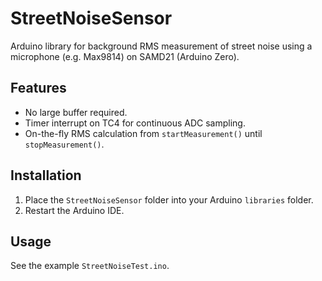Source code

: # StreetNoiseSensor

Arduino library for background RMS measurement of street noise using a microphone (e.g. Max9814) on SAMD21 (Arduino Zero). 

## Features

- No large buffer required. 
- Timer interrupt on TC4 for continuous ADC sampling.
- On-the-fly RMS calculation from `startMeasurement()` until `stopMeasurement()`.

## Installation

1. Place the `StreetNoiseSensor` folder into your Arduino `libraries` folder.
2. Restart the Arduino IDE.

## Usage

See the example `StreetNoiseTest.ino`.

• WHAT NEEDS TO BE DONE: The task calls for repeating each line above exactly while excluding the pictures.

• TASK OUTPUT:
Source code

: # StreetNoiseSensor

Arduino library for background RMS measurement of street noise using a microphone (e.g. Max9814) on SAMD21 (Arduino Zero). 

## Features

- No large buffer required. 
- Timer interrupt on TC4 for continuous ADC sampling.
- On-the-fly RMS calculation from `startMeasurement()` until `stopMeasurement()`.

## Installation

1. Place the `StreetNoiseSensor` folder into your Arduino `libraries` folder.
2. Restart the Arduino IDE.

## Usage

See the example `StreetNoiseTest.ino`.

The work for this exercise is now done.